Business News
G7 pledges to keep stimulus going, despite debt woes (1st Lead)
Feb 6, 2010, 18:28 GMT
Washington/Iqaluit,Canada - Finance ministers of the world's seven leading industrial nations, meeting in a remote part of northern Canada on Saturday, promised to keep up stimulus spending to bolster the global economic recovery despite growing concerns over rising debt in the US and Europe.
Ministers debated the dangerous fiscal conditions of Greece, Spain and Portugal, which have been pushing down global stock markets over the past week.
They also discussed means of recouping billions of dollars in taxpayer funds from global financial firms that were bailed out over the last two years.
'The position for most countries is to support the economies now and get the budget deficit down as the economy recovers,' British Chancellor of the Exchequer Alistair Darling told Bloomberg News.

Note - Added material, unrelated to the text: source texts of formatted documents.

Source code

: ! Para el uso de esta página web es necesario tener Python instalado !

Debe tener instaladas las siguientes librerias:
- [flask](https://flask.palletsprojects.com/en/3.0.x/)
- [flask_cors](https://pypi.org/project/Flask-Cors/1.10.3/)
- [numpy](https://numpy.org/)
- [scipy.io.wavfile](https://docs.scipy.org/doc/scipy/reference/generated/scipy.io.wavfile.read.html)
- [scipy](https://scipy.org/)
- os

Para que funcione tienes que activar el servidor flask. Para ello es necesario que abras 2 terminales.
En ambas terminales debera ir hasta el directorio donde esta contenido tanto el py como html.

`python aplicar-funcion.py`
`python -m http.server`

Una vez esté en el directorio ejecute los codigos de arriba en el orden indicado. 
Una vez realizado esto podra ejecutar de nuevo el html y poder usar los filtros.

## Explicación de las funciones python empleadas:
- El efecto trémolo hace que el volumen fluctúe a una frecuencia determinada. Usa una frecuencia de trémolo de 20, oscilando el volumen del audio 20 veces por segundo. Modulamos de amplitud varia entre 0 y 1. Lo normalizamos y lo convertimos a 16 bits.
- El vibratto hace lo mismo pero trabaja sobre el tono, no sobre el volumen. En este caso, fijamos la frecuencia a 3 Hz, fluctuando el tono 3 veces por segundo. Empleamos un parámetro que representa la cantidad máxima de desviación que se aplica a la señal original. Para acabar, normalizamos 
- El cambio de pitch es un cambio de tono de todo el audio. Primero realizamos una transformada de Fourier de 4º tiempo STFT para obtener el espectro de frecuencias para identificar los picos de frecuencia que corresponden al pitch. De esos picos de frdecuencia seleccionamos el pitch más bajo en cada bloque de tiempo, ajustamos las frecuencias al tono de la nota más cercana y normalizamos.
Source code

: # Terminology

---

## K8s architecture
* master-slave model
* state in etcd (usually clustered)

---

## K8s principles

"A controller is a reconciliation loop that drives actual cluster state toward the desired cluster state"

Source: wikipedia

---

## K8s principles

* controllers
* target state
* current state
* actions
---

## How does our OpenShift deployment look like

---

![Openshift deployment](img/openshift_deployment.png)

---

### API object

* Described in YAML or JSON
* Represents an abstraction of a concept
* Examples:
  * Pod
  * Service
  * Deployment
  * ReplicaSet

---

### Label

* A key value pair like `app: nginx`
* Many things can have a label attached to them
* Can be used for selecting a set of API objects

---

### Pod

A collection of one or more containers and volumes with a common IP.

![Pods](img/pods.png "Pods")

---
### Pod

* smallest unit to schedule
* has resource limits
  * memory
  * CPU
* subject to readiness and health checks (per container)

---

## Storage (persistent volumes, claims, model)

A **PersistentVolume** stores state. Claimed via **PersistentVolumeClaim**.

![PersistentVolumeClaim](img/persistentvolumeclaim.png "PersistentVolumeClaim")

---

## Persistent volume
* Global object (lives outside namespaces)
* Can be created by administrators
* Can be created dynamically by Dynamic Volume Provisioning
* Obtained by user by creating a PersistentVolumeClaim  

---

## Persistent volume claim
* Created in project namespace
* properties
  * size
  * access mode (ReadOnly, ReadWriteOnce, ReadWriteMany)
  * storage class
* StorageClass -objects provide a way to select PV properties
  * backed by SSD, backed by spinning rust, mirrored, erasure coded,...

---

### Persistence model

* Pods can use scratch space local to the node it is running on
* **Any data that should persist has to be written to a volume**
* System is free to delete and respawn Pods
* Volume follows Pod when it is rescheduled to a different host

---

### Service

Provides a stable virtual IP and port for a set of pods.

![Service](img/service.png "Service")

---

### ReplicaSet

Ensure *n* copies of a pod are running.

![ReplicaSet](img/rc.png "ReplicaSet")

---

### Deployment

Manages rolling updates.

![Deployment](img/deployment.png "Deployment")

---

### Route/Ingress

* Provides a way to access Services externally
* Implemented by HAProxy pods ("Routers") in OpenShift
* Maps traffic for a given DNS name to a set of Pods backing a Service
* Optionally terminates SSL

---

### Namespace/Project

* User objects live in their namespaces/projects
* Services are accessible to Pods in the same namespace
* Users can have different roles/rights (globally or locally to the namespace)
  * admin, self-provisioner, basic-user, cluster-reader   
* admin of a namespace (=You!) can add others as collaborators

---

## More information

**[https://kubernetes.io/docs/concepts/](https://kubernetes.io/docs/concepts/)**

The meeting of the Group of 7 (G7) near the Arctic Circle in the tiny town of Iqaluit also came as the bloc struggled to find its proper role on the international stage. At a September summit in Pittsburgh, Pennsylvania, the G7 was replaced by the larger Group of 20 (G20) bloc as the premier forum for discussing economic issues.

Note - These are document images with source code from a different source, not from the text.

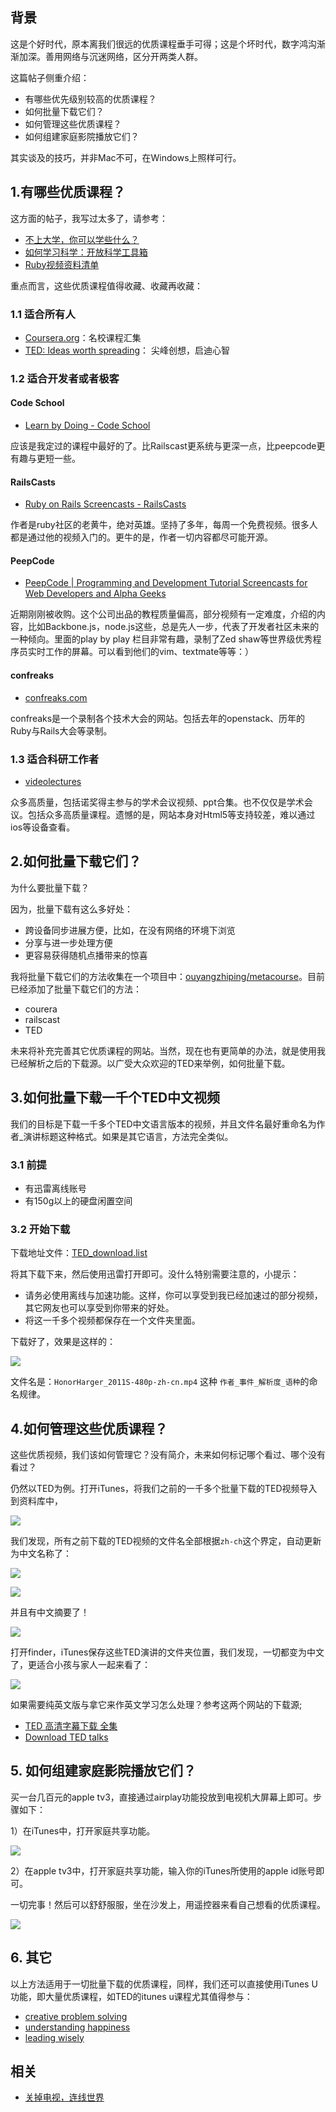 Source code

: ## 背景

这是个好时代，原本离我们很远的优质课程垂手可得；这是个坏时代，数字鸿沟渐渐加深。善用网络与沉迷网络，区分开两类人群。

这篇帖子侧重介绍：

  * 有哪些优先级别较高的优质课程？
  * 如何批量下载它们？
  * 如何管理这些优质课程？
  * 如何组建家庭影院播放它们？

其实谈及的技巧，并非Mac不可，在Windows上照样可行。

## 1.有哪些优质课程？

这方面的帖子，我写过太多了，请参考：

  * [不上大学，你可以学些什么？](http://www.yangzhiping.com/psy/open-classroom.html)
  * [如何学习科学：开放科学工具箱](http://www.yangzhiping.com/psy/open-science-toolbox.html)
  * [Ruby视频资料清单](http://www.yangzhiping.com/tech/ruby-casts.html)

重点而言，这些优质课程值得收藏、收藏再收藏：

### 1.1 适合所有人

  * [Coursera.org](https://www.coursera.org/)：名校课程汇集
  * [TED: Ideas worth spreading](http://www.ted.com/)： 尖峰创想，启迪心智

### 1.2 适合开发者或者极客

#### Code School

  * [Learn by Doing - Code School](http://www.codeschool.com/)

应该是我定过的课程中最好的了。比Railscast更系统与更深一点，比peepcode更有趣与更短一些。

#### RailsCasts

  * [Ruby on Rails Screencasts - RailsCasts](http://railscasts.com/)

作者是ruby社区的老黄牛，绝对英雄。坚持了多年，每周一个免费视频。很多人都是通过他的视频入门的。更牛的是，作者一切内容都尽可能开源。

#### PeepCode

  * [PeepCode | Programming and Development Tutorial Screencasts for Web Developers and Alpha Geeks](https://peepcode.com/)

近期刚刚被收购。这个公司出品的教程质量偏高，部分视频有一定难度，介绍的内容，比如Backbone.js，node.js这些，总是先人一步，代表了开发者社区未来的一种倾向。里面的play by play 栏目非常有趣，录制了Zed shaw等世界级优秀程序员实时工作的屏幕。可以看到他们的vim、textmate等等：）

#### confreaks

  * [confreaks.com](http://confreaks.com/)

confreaks是一个录制各个技术大会的网站。包括去年的openstack、历年的Ruby与Rails大会等录制。

### 1.3 适合科研工作者

  * [videolectures](http://videolectures.net/)

众多高质量，包括诺奖得主参与的学术会议视频、ppt合集。也不仅仅是学术会议。包括众多高质量课程。遗憾的是，网站本身对Html5等支持较差，难以通过ios等设备查看。

## 2.如何批量下载它们？

为什么要批量下载？

因为，批量下载有这么多好处：

  * 跨设备同步进展方便，比如，在没有网络的环境下浏览
  * 分享与进一步处理方便
  * 更容易获得随机点播带来的惊喜

我将批量下载它们的方法收集在一个项目中：[ouyangzhiping/metacourse](https://github.com/ouyangzhiping/metacourse)。目前已经添加了批量下载它们的方法：

  * courera
  * railscast
  * TED

未来将补充完善其它优质课程的网站。当然，现在也有更简单的办法，就是使用我已经解析之后的下载源。以广受大众欢迎的TED来举例，如何批量下载。

## 3.如何批量下载一千个TED中文视频

我们的目标是下载一千多个TED中文语言版本的视频，并且文件名最好重命名为作者_演讲标题这种格式。如果是其它语言，方法完全类似。

### 3.1 前提

  * 有迅雷离线账号
  * 有150g以上的硬盘闲置空间

### 3.2 开始下载

下载地址文件：[TED_download.list](https://raw.github.com/ouyangzhiping/metacourse/master/download/TED_download.list)

将其下载下来，然后使用迅雷打开即可。没什么特别需要注意的，小提示：

  * 请务必使用离线与加速功能。这样，你可以享受到我已经加速过的部分视频，其它网友也可以享受到你带来的好处。
  * 将这一千多个视频都保存在一个文件夹里面。

下载好了，效果是这样的：

![](http://7q5cfr.com1.z0.glb.clouddn.com/@/mac/m6-1.png)

文件名是：`HonorHarger_2011S-480p-zh-cn.mp4` 这种 `作者_事件_解析度_语种`的命名规律。

## 4.如何管理这些优质课程？

这些优质视频，我们该如何管理它？没有简介，未来如何标记哪个看过、哪个没有看过？

仍然以TED为例。打开iTunes，将我们之前的一千多个批量下载的TED视频导入到资料库中，

![](http://7q5cfr.com1.z0.glb.clouddn.com/@/mac/m6-2.png)

我们发现，所有之前下载的TED视频的文件名全部根据`zh-ch`这个界定，自动更新为中文名称了：

![](http://7q5cfr.com1.z0.glb.clouddn.com/@/mac/m6-3.png)

![](http://7q5cfr.com1.z0.glb.clouddn.com/@/mac/m6-4.png)

并且有中文摘要了！

![](http://7q5cfr.com1.z0.glb.clouddn.com/@/mac/m6-5.png)

打开finder，iTunes保存这些TED演讲的文件夹位置，我们发现，一切都变为中文了，更适合小孩与家人一起来看了：

![](http://7q5cfr.com1.z0.glb.clouddn.com/@/mac/m6-6.png)

如果需要纯英文版与拿它来作英文学习怎么处理？参考这两个网站的下载源;

  * [TED 高清字幕下载 全集](http://www.11131719.com/)
  * [Download TED talks](http://metated.petarmaric.com/)

## 5. 如何组建家庭影院播放它们？

买一台几百元的apple tv3，直接通过airplay功能投放到电视机大屏幕上即可。步骤如下：

1）在iTunes中，打开家庭共享功能。

![](http://7q5cfr.com1.z0.glb.clouddn.com/@/mac/m6-7.png)

2）在apple tv3中，打开家庭共享功能，输入你的iTunes所使用的apple id账号即可。

一切完事！然后可以舒舒服服，坐在沙发上，用遥控器来看自己想看的优质课程。

![](http://7q5cfr.com1.z0.glb.clouddn.com/@/mac/m6-8.png)

## 6. 其它

以上方法适用于一切批量下载的优质课程，同样，我们还可以直接使用iTunes U功能，即大量优质课程，如TED的itunes u课程尤其值得参与：

  * [creative problem solving](https://itunes.apple.com/us/course/creative-problem-solving/id499099545)
  * [understanding happiness](https://itunes.apple.com/us/course/understanding-happiness/id497857361)
  * [leading wisely](https://itunes.apple.com/us/course/leading-wisely/id512987525)

## 相关

  * [关掉电视，连线世界](http://www.douban.com/note/264824466/)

'The G7 cannot play the role it once did, but it can and it must continue to lead by example in whatever role it will play in the future,' said Canadian Finance Minister Jim Flaherty.
The shift meant there was to be no official communique at the end of the G7 meeting on Saturday. Instead, there was a statement from the Canadian host and a joint press conference of the bloc's finance ministers. Flaherty called it a time for 'frank discussion' about the state of the global recovery.
The G7 ministers kicked off their meeting near the Arctic Circle in Canada Friday with a ride across the icy north on dog sleds. The afternoon ride was aimed at displaying the 'folksiness' and 'back to basics' theme of the gathering advocated by Flaherty.
The two-day meeting included the finance ministers and central bank heads from the worlds' seven leading industrial nations - Japan, the US, Britain, France, Italy, Canada and Germany.
At the top of their agenda in was reform of the global financial system. Ministers have agreed that banks should pay for taxpayer bail-outs that helped keep the financial system afloat over the past two years, but disagreed on the methods.
The finance leaders also considered generous debt relief for the quake-stricken Caribbean nation of Haiti. US Treasury Secretary Timothy Geithner said the group was working to forgive all of Haiti's debt to international institutions, as well as offering grants rather than loans to support Haiti's painful recovery.
Other issues on the agenda: The sluggish global economic recovery; plans to exit from stimulus measures that are pushing up government deficits; rebalancing global growth; and the valuation of China's currency.
Central to the talks on financial reform, which dominated a Saturday morning session, was the problem of banks considered 'too big to fail' and which could again drag the entire financial system into crisis in future.